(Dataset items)
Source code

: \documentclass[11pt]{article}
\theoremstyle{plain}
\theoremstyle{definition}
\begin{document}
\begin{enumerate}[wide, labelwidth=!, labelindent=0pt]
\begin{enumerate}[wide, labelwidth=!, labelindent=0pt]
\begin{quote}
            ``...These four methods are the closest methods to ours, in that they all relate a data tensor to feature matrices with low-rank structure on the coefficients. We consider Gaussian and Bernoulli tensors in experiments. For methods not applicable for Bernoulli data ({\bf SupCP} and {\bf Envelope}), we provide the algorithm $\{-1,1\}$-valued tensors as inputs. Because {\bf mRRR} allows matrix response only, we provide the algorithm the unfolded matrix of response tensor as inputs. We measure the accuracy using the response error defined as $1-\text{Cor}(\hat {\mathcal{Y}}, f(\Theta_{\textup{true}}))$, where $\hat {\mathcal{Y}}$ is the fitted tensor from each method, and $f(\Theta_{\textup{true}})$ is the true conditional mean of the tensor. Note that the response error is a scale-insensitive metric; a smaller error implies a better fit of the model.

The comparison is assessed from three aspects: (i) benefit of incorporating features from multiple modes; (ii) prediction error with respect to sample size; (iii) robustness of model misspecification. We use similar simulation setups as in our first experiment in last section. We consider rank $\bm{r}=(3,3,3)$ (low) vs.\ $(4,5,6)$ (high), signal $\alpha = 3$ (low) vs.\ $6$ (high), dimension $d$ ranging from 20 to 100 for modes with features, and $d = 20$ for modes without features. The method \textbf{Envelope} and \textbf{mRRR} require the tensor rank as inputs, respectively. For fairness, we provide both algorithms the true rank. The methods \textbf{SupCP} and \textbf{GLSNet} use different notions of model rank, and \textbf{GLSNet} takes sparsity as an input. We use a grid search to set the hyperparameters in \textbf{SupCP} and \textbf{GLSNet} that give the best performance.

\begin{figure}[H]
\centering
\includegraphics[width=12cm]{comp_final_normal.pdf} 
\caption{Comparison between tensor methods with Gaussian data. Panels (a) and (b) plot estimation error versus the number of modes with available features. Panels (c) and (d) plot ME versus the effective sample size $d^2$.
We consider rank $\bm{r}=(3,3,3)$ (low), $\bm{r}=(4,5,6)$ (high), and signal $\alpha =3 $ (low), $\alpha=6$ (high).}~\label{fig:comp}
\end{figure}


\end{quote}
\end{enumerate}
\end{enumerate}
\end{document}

* * *

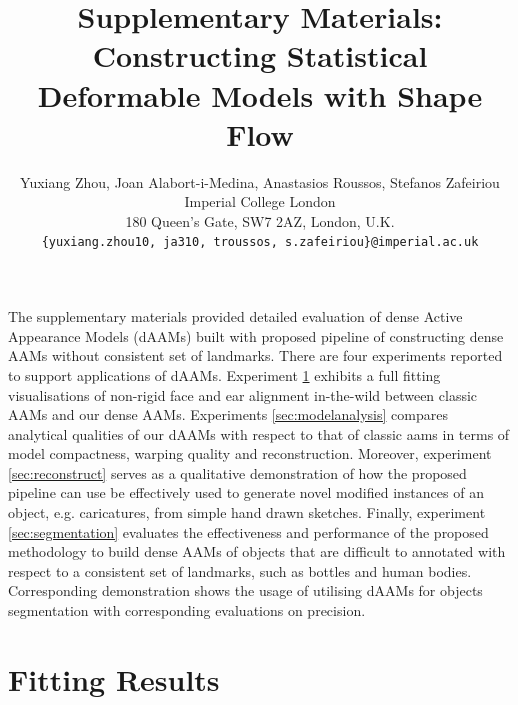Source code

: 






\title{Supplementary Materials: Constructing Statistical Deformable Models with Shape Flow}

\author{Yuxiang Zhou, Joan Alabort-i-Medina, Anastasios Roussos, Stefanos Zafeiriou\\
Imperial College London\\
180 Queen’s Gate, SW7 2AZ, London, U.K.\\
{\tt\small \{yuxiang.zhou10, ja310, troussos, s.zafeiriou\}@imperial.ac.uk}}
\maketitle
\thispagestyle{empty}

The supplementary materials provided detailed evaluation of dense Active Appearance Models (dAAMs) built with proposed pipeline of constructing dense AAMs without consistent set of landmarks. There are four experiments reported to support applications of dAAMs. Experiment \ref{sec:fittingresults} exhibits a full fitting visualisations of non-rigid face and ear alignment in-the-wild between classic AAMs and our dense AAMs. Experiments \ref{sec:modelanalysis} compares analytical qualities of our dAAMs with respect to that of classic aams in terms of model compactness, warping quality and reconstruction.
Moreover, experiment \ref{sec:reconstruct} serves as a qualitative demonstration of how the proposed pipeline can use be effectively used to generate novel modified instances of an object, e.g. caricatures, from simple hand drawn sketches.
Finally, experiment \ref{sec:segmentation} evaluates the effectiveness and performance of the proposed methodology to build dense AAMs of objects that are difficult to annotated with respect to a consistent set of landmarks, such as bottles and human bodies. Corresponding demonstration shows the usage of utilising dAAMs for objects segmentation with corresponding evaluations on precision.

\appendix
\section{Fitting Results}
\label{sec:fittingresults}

# WORK INSTRUCTION
Give the number of lines in the records where the word "begin" shows up. Nothing else belongs in the reply.

# FINISHED TASK
5